No afã de promover a reportagem Diários Secretos, que alçou-o aos picos da glória, o jornal Gazeta do Povo e a RPCTV estão empenhados em politizar a juventude a fórceps. Seja em campanhas veiculadas na TV comparando “caras pintadas” e “caras limpas”, seja no debate que promoveu-se nesta semana no Teatro Paiol, de título pomposo: “Diários Secretos e a Apatia Juvenil”.
O cientista político Adriano Codato, professor da Universidade Federal do Paraná talvez tivesse a resposta mesmo antes de sentar-se entre os convidados: se não há caras pintadas aglomerando-se em frente à Assembleia Legislativa do Paraná, centro nervoso de ocasião dos escândalos do estado, talvez a causa esteja num fato inexorável da recente história brasileira: a banalidade da corrupção.
Quando desencadeou-se o processo que levaria ao impeachment de Fernando Collor de Mello, em 1992, a democracia no Brasil era incipiente e os horrores do regime militar ainda estavam frescos na memória de muitas pessoas. Não que durante a ditadura não houvessem casos de corrupção. Houve aos montes. E alguém há de lembrar que o governador do Paraná, Haroldo Leon Peres, foi cassado, em 1971, sob esta acusação. Mas a imprensa não os publicava simplesmente porque estava sob o crivo da censura.
Esperava-se que com a redemocratização do país, as manifestações ganhassem corpo e a ruas fossem tomadas por protestos. Foi o que, a princípio, ocorreu. Desde o governo Fernando Henrique Cardoso (1995-2002), no entanto, os apupos juvenis cresceram em ordem inversa aos escândalos
Se houve manifestações elas ocorreram isoladamente e, mesmo assim, com a participação de um número cada vez menos expressivo de estudantes.
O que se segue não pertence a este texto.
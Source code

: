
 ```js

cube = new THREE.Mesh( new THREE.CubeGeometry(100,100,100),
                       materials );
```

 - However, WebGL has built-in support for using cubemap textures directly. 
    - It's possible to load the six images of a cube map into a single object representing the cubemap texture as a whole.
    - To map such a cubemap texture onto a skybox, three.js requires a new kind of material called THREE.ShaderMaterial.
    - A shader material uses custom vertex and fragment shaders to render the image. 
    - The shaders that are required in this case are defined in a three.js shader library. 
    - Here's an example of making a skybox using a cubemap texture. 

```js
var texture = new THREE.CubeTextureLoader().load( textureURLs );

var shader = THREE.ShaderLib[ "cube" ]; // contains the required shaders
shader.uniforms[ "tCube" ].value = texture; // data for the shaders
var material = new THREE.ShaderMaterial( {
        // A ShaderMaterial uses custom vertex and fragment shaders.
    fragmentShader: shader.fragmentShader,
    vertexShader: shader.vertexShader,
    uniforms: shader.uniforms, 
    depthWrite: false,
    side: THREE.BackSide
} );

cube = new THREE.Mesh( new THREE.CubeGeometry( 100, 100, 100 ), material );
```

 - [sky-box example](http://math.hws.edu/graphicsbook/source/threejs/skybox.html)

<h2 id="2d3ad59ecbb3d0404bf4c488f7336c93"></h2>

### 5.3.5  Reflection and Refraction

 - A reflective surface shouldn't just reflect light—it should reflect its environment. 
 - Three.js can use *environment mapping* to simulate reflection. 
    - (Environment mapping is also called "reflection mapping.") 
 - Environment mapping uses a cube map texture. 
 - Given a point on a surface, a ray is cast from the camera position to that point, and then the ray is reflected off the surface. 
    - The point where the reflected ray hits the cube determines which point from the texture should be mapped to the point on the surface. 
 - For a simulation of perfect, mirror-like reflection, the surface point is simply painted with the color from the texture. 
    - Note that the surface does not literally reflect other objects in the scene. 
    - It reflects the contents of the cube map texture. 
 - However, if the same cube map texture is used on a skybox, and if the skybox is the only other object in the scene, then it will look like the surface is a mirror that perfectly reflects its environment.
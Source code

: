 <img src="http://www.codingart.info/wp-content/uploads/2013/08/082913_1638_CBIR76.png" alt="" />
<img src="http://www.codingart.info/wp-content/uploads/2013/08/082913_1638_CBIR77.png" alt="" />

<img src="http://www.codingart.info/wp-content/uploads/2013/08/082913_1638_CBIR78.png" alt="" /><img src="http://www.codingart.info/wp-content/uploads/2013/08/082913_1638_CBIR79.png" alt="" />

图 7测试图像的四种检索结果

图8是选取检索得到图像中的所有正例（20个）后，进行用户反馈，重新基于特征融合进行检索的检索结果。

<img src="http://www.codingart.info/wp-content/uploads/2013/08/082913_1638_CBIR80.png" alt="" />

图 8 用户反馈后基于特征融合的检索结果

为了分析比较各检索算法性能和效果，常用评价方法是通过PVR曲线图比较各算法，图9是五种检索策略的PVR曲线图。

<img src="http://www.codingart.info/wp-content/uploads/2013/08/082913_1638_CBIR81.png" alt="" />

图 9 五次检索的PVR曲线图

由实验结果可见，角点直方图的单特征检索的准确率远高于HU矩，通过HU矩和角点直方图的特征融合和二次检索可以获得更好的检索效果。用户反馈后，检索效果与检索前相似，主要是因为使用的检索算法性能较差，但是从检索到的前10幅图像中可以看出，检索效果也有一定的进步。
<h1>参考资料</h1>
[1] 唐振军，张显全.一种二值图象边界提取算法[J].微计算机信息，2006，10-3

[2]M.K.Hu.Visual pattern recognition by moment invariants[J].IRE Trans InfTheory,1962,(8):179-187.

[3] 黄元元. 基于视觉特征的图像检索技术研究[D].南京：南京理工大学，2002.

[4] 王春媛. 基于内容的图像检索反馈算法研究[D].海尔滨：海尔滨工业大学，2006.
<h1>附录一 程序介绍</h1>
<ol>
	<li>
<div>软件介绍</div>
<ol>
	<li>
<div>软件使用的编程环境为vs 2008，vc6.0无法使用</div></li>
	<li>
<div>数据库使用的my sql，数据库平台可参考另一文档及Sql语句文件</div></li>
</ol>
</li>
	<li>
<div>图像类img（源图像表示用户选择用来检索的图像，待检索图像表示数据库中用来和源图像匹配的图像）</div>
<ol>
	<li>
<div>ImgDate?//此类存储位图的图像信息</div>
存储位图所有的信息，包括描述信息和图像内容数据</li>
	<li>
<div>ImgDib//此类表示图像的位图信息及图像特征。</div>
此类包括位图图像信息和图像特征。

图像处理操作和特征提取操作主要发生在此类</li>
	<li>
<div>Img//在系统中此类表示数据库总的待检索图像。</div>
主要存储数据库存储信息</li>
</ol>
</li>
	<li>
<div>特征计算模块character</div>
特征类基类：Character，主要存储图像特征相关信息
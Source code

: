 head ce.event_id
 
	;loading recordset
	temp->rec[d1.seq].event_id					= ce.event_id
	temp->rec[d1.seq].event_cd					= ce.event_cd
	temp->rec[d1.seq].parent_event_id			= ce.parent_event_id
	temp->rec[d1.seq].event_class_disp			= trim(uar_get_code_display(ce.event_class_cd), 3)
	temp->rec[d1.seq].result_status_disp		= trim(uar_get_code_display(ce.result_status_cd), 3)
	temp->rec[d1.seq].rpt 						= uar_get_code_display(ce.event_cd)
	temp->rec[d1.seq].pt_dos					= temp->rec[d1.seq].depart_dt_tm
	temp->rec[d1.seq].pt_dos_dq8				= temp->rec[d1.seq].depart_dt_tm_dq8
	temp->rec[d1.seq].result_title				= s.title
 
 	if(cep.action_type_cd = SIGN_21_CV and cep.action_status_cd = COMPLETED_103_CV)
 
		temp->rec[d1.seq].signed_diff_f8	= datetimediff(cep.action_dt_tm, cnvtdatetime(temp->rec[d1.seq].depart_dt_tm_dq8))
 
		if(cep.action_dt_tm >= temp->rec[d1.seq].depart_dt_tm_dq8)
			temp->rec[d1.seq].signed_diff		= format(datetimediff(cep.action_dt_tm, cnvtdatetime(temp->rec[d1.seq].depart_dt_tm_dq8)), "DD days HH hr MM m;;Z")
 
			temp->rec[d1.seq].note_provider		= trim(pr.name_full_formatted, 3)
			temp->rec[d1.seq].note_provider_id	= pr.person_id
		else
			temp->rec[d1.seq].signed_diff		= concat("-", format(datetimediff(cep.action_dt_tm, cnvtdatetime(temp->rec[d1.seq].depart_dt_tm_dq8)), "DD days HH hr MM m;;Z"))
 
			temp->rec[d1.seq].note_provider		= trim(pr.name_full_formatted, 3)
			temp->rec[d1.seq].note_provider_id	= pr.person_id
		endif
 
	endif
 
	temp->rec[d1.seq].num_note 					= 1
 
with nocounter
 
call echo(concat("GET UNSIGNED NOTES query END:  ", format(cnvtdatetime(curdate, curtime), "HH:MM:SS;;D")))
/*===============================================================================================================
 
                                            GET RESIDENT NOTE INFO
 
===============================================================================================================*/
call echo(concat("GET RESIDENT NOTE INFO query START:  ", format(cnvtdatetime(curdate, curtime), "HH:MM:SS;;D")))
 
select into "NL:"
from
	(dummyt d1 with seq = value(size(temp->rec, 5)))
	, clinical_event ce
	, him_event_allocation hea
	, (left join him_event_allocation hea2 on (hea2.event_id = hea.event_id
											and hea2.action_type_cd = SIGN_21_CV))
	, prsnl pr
Os governos contabilizaram com orgulho: foram mais de 80 operações da Polícia Federal no período do governo tucano e, dizem agora, mais de 1000 sob os auspícios de Lula. Mas o que deveria ser uma bomba – afinal a maioria das empreitadas da PF envolvia dinheiro público – ttransformou-se em traque.
A Gazeta do Povo e a RPCTV, talvez, esperassem, ressuscitar o movimento estudantil com as denúncias dos “Diários Secretos”, mas há um denominador comum em todos os casos investigados até aqui: a impunidade.
Não se tem notícia até hoje de parlamentar que tenha sido condenado pelo Supremo Tribunal Federal (STF) e, salvo exceções, que sequer tenha amargado a prisão. Muito pelo contrário.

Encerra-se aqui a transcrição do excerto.